The term ‘Lean Manufacturing' is a generic term which focuses on cut out of the "fat" or waste in the manufacturing process. Waste(elaborated as under) is as such defined as anything that does not add value to the customer or the customer is unwilling to pay for. This type of manufacturing system and philosophy was originally developed by Toyota and is now used by many manufacturers throughout the world. Other manufacturers have adapted the system to meet their own needs and assigned a proprietary name to it, such as Delphi Automotive's Delphi Manufacturing System.

Example:

If a customer orders a shirt to be custom made, it may take 6 weeks. However the actual time the tailors or seamstresses are working on the shirt is only 5 hours. The rest of the time is taken up by such things as material ordering, waiting between processes and inefficient shipping practices. This extra time does not add value to the customer. As Lean Manufacturing principals are applied to the shirt-making process, one would see a reduction in delivery time from 6 to 5 to 4 weeks and even less. The ideal shirt-making operation would be streamlined to give the customer, what they want, when they want it at the lowest possible cost within the least amount of time.

Though they may not call it Lean, the "Eyeglasses in About an Hour" companies have applied many Lean principles to their operation.
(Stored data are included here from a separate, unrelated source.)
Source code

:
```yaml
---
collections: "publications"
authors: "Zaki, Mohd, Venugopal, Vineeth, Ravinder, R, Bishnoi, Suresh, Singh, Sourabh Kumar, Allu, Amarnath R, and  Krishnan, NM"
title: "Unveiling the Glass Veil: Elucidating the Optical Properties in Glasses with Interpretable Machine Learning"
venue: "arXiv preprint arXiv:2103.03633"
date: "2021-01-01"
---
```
What used to take weeks is now done in about an hour, adding value to the customer. It is no surprise that these operations have opened up all over the country. What was once thought of as impossible speed of delivery is now commonplace. Applying Lean Manufacturing principles gives manufacturers these types of results on a routine basis.

‘WASTE': AS IDENTIFIED BY LEAN MANUFACTURING:

Lean manufacturing deals with the reduction or elimination of many types of waste with lowest cost and customer defined quality as driving forces. In Lean technology, identifying and eliminating waste is so important that it even has its own terminology. In Lean, waste is called MUDA, which comes from the Japanese term for waste. They are as follows:

Over-Production-

  • bviously a product that cannot be sold or has to be dumped at a reduced price is wasteful. Also producing product before the customer needs it requires the part to be stored and ties up money in inventory.

Inventory-

Excess Inventory ties up a great deal of cash, which is wasteful. Stockpiling inventory between processes is wasteful.

Conveyance -

Unnecessarily moving a part during the production process is wasteful. It can also cause damage to the part, which creates wasteful rework.

Correction-

Having to re-work parts because of manufacturing errors is a large source of waste. Additionally, sorting and inspecting parts is wasteful and can be eliminated by error proofing (designing your processes so that the product can only be produced one way, which is the correct way, every time).

Motion-

Unnecessary or awkward operator motions put undue stress on the body and cause waste. Improvement in this area should result in reduced injury and workman's compensation claims.

Processing-

Unclear customer requirements cause the manufacturer to add unnecessary processes, which add cost to the product.

Waiting-

The operator being idle between operations is wasteful. It is acceptable for the machine to wait on the operator, but it is unacceptable for the operator to wait on the machine.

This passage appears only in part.